Despite pouring millions into artificial intelligence, most U.S. companies have yet to unlock the full potential of agentic AI due to a mix of technical, organizational, and regulatory barriers, according to a new survey from EY, also known as Ernst & Young, a global professional services and accounting firm.
The new data reveals a growing rift between AI ambition and execution. While 21% of organizations have already invested $10 million or more in AI — up from 16% last year — and 35% plan to do so next year, only 14% of senior leaders report that agentic AI is fully implemented in their organizations.
“AI agents can revolutionize how we work and unlock possibilities that were once unimaginable,” said Dan Diasio, EY Global consulting AI leader. “But business executives are still grappling with how to translate that potential into meaningful impact.”
The survey of 500 U.S. senior decision-makers (SVP and above) found that 97% of companies investing in AI are seeing positive ROI — particularly those that dedicate at least 5% of their total budget to AI. These high-investment firms report stronger gains in tech upgrades, customer satisfaction, and cybersecurity than those spending less.
How executives are tackling agentic AI adoption
Despite this strong ROI, just 34% of organizations have started implementing agentic AI.
Agentic AI refers to systems capable of acting autonomously to manage tasks or make decisions. The technology is being used primarily to assist internal processes (86%), including:
- Enhancing customer support (55%)
- Improving IT efficiency (55%)
- Bolstering cybersecurity (51%)
Yet adoption remains tentative. Over half of senior leaders believe their peers — and even their own colleagues — don’t fully understand what agentic AI is or how it can benefit the business.
Although 73% of executives believe that agentic AI could eventually manage entire business units, real-world concerns are slowing progress.

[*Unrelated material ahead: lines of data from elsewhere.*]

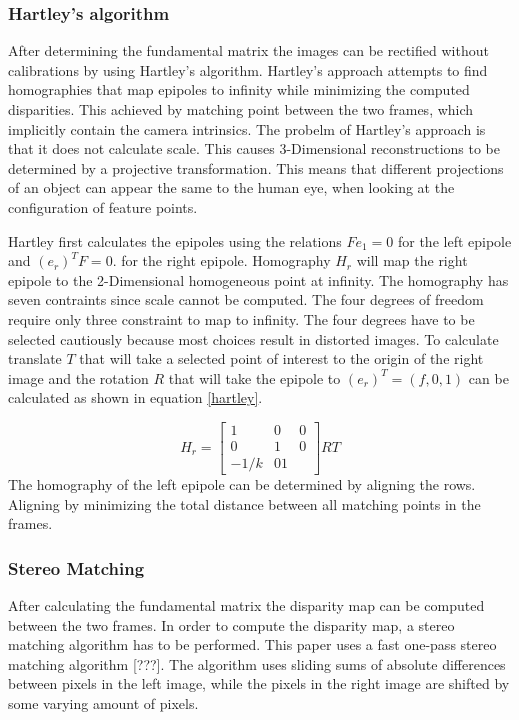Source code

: \documentclass[a4paper]{article}
\begin{document}
\subsubsection{Hartley's algorithm}
After determining the fundamental matrix the images can be rectified without calibrations by using Hartley's algorithm. Hartley's approach attempts to find homographies that map epipoles to infinity while minimizing the computed disparities. This achieved by matching point between the two frames, which implicitly contain the camera intrinsics. The probelm of Hartley's approach is that it does not calculate scale. This causes 3-Dimensional reconstructions to be determined by a projective transformation. This means 
that different projections of an object can appear the same to the human eye, when looking at the configuration of feature points.

Hartley first calculates the epipoles using the relations $Fe_1 = 0$ for the left epipole and $(e_r)^T F = 0$. for the right epipole. Homography $H_r$ will map the right epipole to the 2-Dimensional homogeneous point at infinity. The homography has seven contraints since scale cannot be computed. The four degrees of freedom require only three constraint to map to infinity. The four degrees have to be selected cautiously because most choices result in distorted images. 
To calculate translate $T$ that will take a selected point of interest to the origin of the right image and the rotation $R$ that will take the epipole to $(e_r)^T = ( f,0,1)$ can be calculated as shown in equation \ref{hartley}.

\begin{equation}
\label{hartley}
H_r = \begin{bmatrix}
1 & 0 & 0\\
0 & 1 & 0\\
-1/k & 0 1
\end{bmatrix}RT
\end{equation}
The homography of the left epipole can be determined by aligning the rows. Aligning by minimizing the total distance between all matching points in the frames.

\subsubsection{Stereo Matching}
After calculating the fundamental matrix the disparity map can be computed between the two frames. In order to compute the disparity map, a stereo matching algorithm has to be performed. This paper uses a fast one-pass stereo matching algorithm [???]. The algorithm uses sliding sums of absolute differences between pixels in the left image, while the pixels in the right image are shifted by some varying amount of pixels.
\end{document}
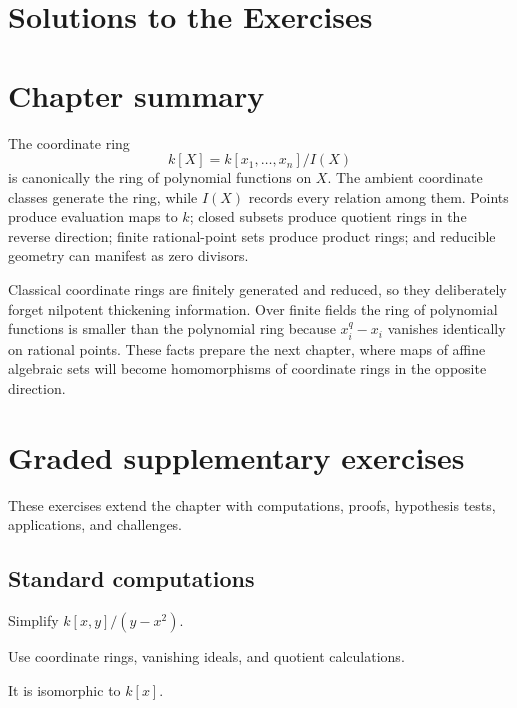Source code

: \ifdefined\IncludeExerciseSolutions
\section{Solutions to the Exercises}
\label{sec:vi03-exercise-solutions}

\fi

\section{Chapter summary}
\label{sec:vi03-summary}

The coordinate ring
\[
k[X]=k[x_1,\dots,x_n]/I(X)
\]
is canonically the ring of polynomial functions on \(X\).  The ambient coordinate classes
generate the ring, while \(I(X)\) records every relation among them.  Points produce
evaluation maps to \(k\); closed subsets produce quotient rings in the reverse direction;
finite rational-point sets produce product rings; and reducible geometry can manifest as
zero divisors.

Classical coordinate rings are finitely generated and reduced, so they deliberately forget
nilpotent thickening information.  Over finite fields the ring of polynomial functions is
smaller than the polynomial ring because \(x_i^q-x_i\) vanishes identically on rational
points.  These facts prepare the next chapter, where maps of affine algebraic sets will
become homomorphisms of coordinate rings in the opposite direction.
\section{Graded supplementary exercises}
These exercises extend the chapter with computations, proofs, hypothesis tests, applications, and challenges.

\subsection*{Standard computations}

\begin{exercise}\label{exr:vi03-expand-01}
Simplify $k[x,y]/(y-x^2)$.
\end{exercise}
\begin{hint}
Use coordinate rings, vanishing ideals, and quotient calculations.
\end{hint}
\begin{solution}
It is isomorphic to $k[x]$.
\end{solution}

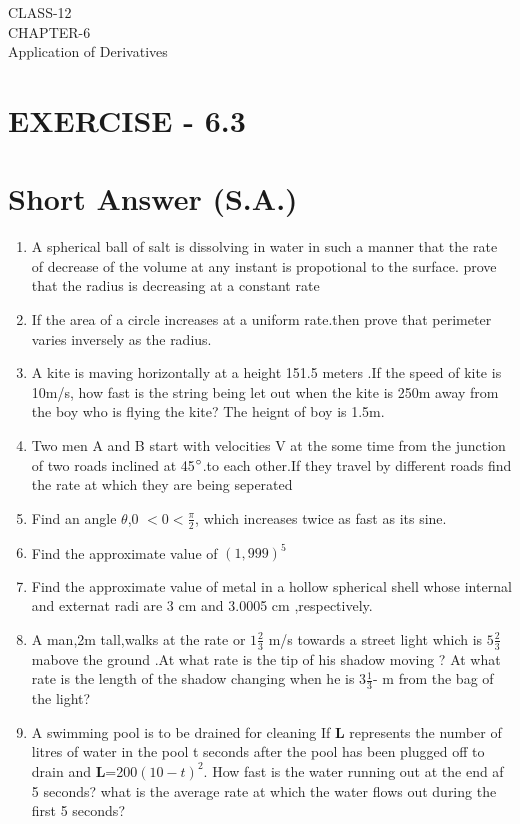 \documentclass[12pt]{article}
\let\vec\mathbf
\begin{document}
\begin{center}
\textbf\large{CLASS-12\\CHAPTER-6 \\ Application of Derivatives}
\end{center}

\section*{EXERCISE - 6.3}
\section*{Short Answer (S.A.)}
\begin{enumerate}
\item A spherical ball of salt is dissolving in water in such a manner that the rate of decrease of the volume at any instant is propotional to the surface. prove that the radius is decreasing at a constant rate
\item If the area of a circle increases at a uniform rate.then prove that perimeter varies inversely as the radius.
\item A kite is maving horizontally at a height 151.5 meters .If the speed of kite is 10m/s, how fast is the string being let out when the kite is 250m away from the boy who is flying the kite? The heignt of boy is 1.5m. 
 \item Two men A and B start with velocities V at  the some time from the junction of two roads inclined at 45$\degree$.to each other.If they travel by different roads find the rate at which they are being seperated
\item Find an angle $\theta$,0 $<$0$<$$\frac{\pi}{2}$, which increases twice as fast as its sine.
\item Find the approximate value of $(1,999)^5$
\item Find the approximate value of metal in a hollow spherical shell whose internal and externat radi are 3 cm and 3.0005 cm ,respectively.
\item A man,2m tall,walks at the rate or $1\frac{2}{3}$ m/s towards a street light which is $5\frac{2}{3}$ mabove the ground .At what rate is the tip of his shadow moving ? At what rate is the length of the shadow changing when he is $3\frac{1}{3}$- m from the bag of the light?
\item A swimming pool  is to be drained for cleaning If $\vec{L}$ represents the number of litres of water in the pool t seconds after the pool has been plugged off to drain and $\vec{L}$=200$(10-t)^2$. How fast is the water running out at the end af 5 seconds? what is the average rate at which the water flows out during the first 5 seconds?
$$
\end{enumerate}
\end{document}
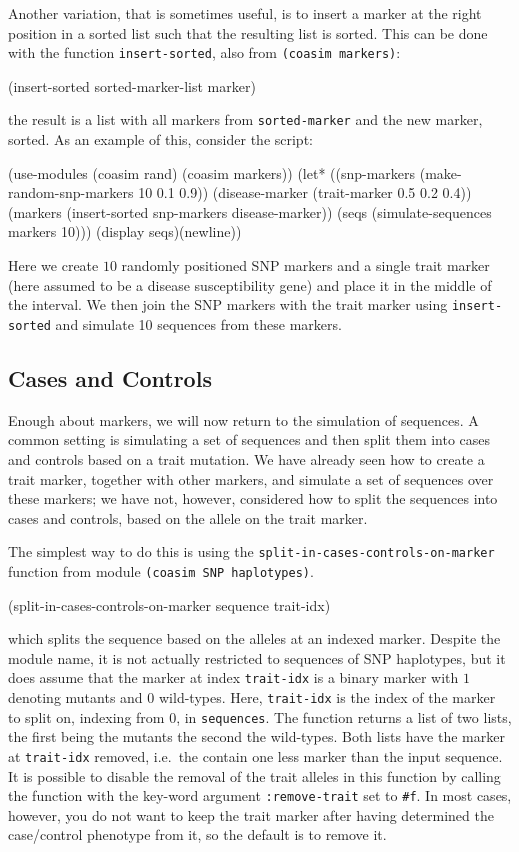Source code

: \documentclass{manual}
\begin{document}
\begin{empfile}
Another variation, that is sometimes useful, is to insert a marker at
the right position in a sorted list such that the resulting list is
sorted.  This can be done with the function \texttt{insert-sorted},
also from \texttt{(coasim markers)}:
\begin{code}
(insert-sorted sorted-marker-list marker)
\end{code}
the result is a list with all markers from \texttt{sorted-marker} and
the new marker, sorted.  As an example of this, consider the script:
\begin{code}
(use-modules (coasim rand) (coasim markers))
(let* ((snp-markers    (make-random-snp-markers   10 0.1 0.9))
       (disease-marker (trait-marker 0.5 0.2 0.4))
       (markers (insert-sorted snp-markers disease-marker))
       (seqs (simulate-sequences markers 10)))
  (display seqs)(newline))
\end{code}
Here we create $10$ randomly positioned SNP markers and a single trait
marker (here assumed to be a disease susceptibility gene) and place it
in the middle of the interval.  We then join the SNP markers with the
trait marker using \texttt{insert-sorted} and simulate 10 sequences
from these markers.


\subsection{Cases and Controls}
\label{sec:cases-controls}

Enough about markers, we will now return to the simulation of
sequences.  A common setting is simulating a set of sequences and then
split them into cases and controls based on a trait mutation.  We have
already seen how to create a trait marker, together with other
markers, and simulate a set of sequences over these markers; we have
not, however, considered how to split the sequences into cases and
controls, based on the allele on the trait marker.

The simplest way to do this is using the
\texttt{split-in-cases-controls-on-marker} function from module \texttt{(coasim
  SNP haplotypes)}.
\begin{code}
(split-in-cases-controls-on-marker sequence trait-idx)
\end{code}
which splits the sequence based on the alleles at an indexed marker.
Despite the module name, it is not actually restricted to sequences of
SNP haplotypes, but it does assume that the marker at index
\texttt{trait-idx} is a binary marker with $1$ denoting mutants and
$0$ wild-types.  Here, \texttt{trait-idx} is the index of the marker
to split on, indexing from $0$, in \texttt{sequences}.  The function
returns a list of two lists, the first being the mutants the second
the wild-types.  Both lists have the marker at \texttt{trait-idx}
removed, i.e.\ the contain one less marker than the input sequence.
It is possible to disable the removal of the trait alleles in this
function by calling the function with the key-word argument
\texttt{:remove-trait} set to \texttt{\#f}.  In most cases, however,
you do not want to keep the trait marker after having determined the
case/control phenotype from it, so the default is to remove it.


\end{empfile}
\end{document}
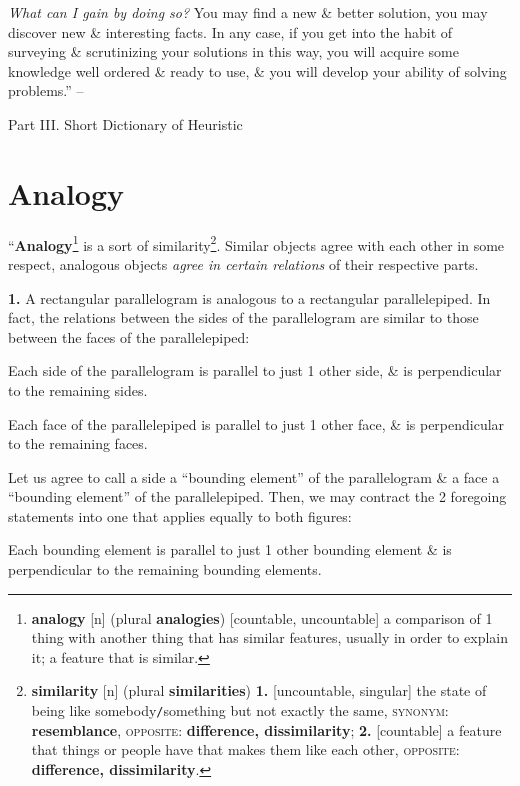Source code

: \documentclass[oneside]{book}
\numberwithin{equation}{section}
\begin{document}
\textit{What can I gain by doing so?} You may find a new \& better solution, you may discover new \& interesting facts. In any case, if you get into the habit of surveying \& scrutinizing your solutions in this way, you will acquire some knowledge well ordered \& ready to use, \& you will develop your ability of solving problems.'' -- \cite[p. 35]{Polya2014}

\begin{center}
	\huge Part III. Short Dictionary of Heuristic
\end{center}

\section{Analogy}
``\textbf{Analogy}\footnote{\textbf{analogy} [n] (plural \textbf{analogies}) [countable, uncountable] a comparison of 1 thing with another thing that has similar features, usually in order to explain it; a feature that is similar.} is a sort of similarity\footnote{\textbf{similarity} [n] (plural \textbf{similarities}) \textbf{1.} [uncountable, singular] the state of being like somebody\texttt{/}something but not exactly the same, \textsc{synonym}: \textbf{resemblance}, \textsc{opposite}: \textbf{difference, dissimilarity}; \textbf{2.} [countable] a feature that things or people have that makes them like each other, \textsc{opposite}: \textbf{difference, dissimilarity}.}. Similar objects agree with each other in some respect, analogous objects \textit{agree in certain relations} of their respective parts.

\textbf{1.} A rectangular parallelogram is analogous to a rectangular parallelepiped. In fact, the relations between the sides of the parallelogram are similar to those between the faces of the parallelepiped:

Each side of the parallelogram is parallel to just 1 other side, \& is perpendicular to the remaining sides.

Each face of the parallelepiped is parallel to just 1 other face, \& is perpendicular to the remaining faces.

Let us agree to call a side a ``bounding element'' of the parallelogram \& a face a ``bounding element'' of the parallelepiped. Then, we may contract the 2 foregoing statements into one that applies equally to both figures:

Each bounding element is parallel to just 1 other bounding element \& is perpendicular to the remaining bounding elements.
\end{document}
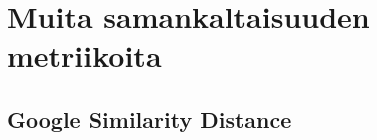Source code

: \documentclass[11pt,finnish]{tktltiki2}
\theoremstyle{definition}
\theoremstyle{remark}
\begin{document}
\section{Muita samankaltaisuuden metriikoita} %
\label{sec:muita_samankaltaisuuden_metriikoita}
  \subsection{Google Similarity Distance} %
  \label{sub:google_similarity_distance}

%
%

%

% 





%
\end{document}
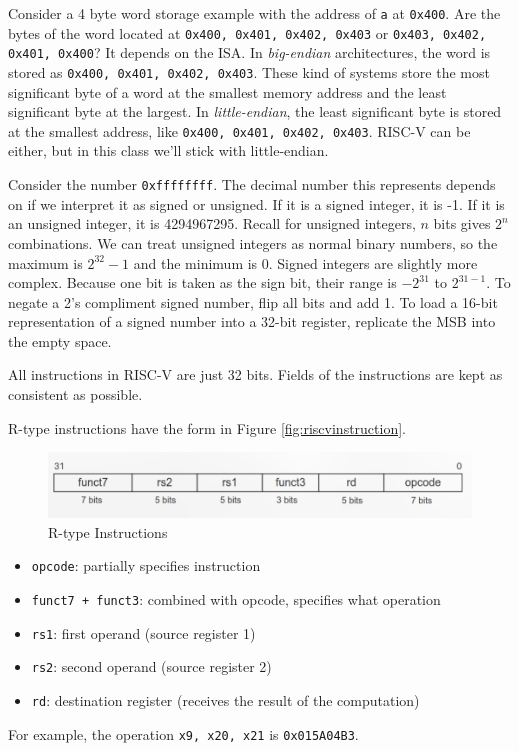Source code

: Consider a 4 byte word storage example with the address
of \texttt{a} at \texttt{0x400}. Are the bytes of the word
located at \texttt{0x400, 0x401, 0x402, 0x403} or
\texttt{0x403, 0x402, 0x401, 0x400}? It depends on the
ISA. In \emph{big-endian} architectures, the word is
stored as \texttt{0x400, 0x401, 0x402, 0x403}. These kind
of systems store the most significant byte of a word at
the smallest memory address and the least significant
byte at the largest. In \emph{little-endian}, the least
significant byte is stored at the smallest address,
like \texttt{0x400, 0x401, 0x402, 0x403}. RISC-V can be
either, but in this class we'll stick with little-endian.

Consider the number \texttt{0xffffffff}.
The decimal number this represents depends
on if we interpret it as signed or unsigned.
If it is a signed integer, it is -1.
If it is an unsigned integer, it is
4294967295. Recall for unsigned integers,
$n$ bits gives $2^n$ combinations. We
can treat unsigned integers as normal
binary numbers, so the maximum is
$2^32 - 1$ and the minimum is 0.
Signed integers are slightly more
complex. Because one bit is taken
as the sign bit, their range is
$-2^{31}$ to $2^{31 - 1}$. To negate
a 2's compliment signed number, flip
all bits and add 1. To load a 16-bit
representation of a signed number into
a 32-bit register, replicate the MSB
into the empty space.

All instructions in RISC-V are just 32 bits.
Fields of the instructions are kept as
consistent as possible.

R-type instructions have the
form in Figure \ref{fig:riscvinstruction}.
\begin{figure}
    \includegraphics{images/rtype.png}
    \caption{R-type Instructions}
    \label{fig:rtype}
\end{figure}
\begin{itemize}
    \item \texttt{opcode}: partially specifies instruction
    \item \texttt{funct7 + funct3}: combined with opcode, specifies what operation
    \item \texttt{rs1}: first operand (source register 1)
    \item \texttt{rs2}: second operand (source register 2)
    \item \texttt{rd}: destination register (receives the result of the computation)
\end{itemize}
For example, the operation \texttt{x9, x20, x21}
is \texttt{0x015A04B3}.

An overwhelming 87% report barriers to adoption, including:
- Cybersecurity risks (35%)
- Data privacy concerns (30%)
- Lack of regulatory clarity (21%)
- Lack of internal policies (21%)
While fears of job loss persist — 64% believe that fear of replacement could stifle adoption — only 24% cite employee resistance as a top barrier. Still, companies are using an initiative-taking approach. 64% of leaders say their organizations will increase AI training over the next year, up from 49% a year ago.
In response to market maturation and rising demand for differentiation, organizations are increasingly building custom AI solutions in-house (64%, up from 56% last year). At the same time, fewer firms are pursuing acquisitions of AI companies (45%, down from 51%).
“While the allure of autonomous systems is strong, our findings underscore the importance of a deliberate and human-centric approach to agentic AI,” said Whitt Butler, EY Americas vice chair, consulting. “The future of work will be shaped by how well organizations prepare their people, embed responsible governance, and align AI capabilities with real business outcomes.”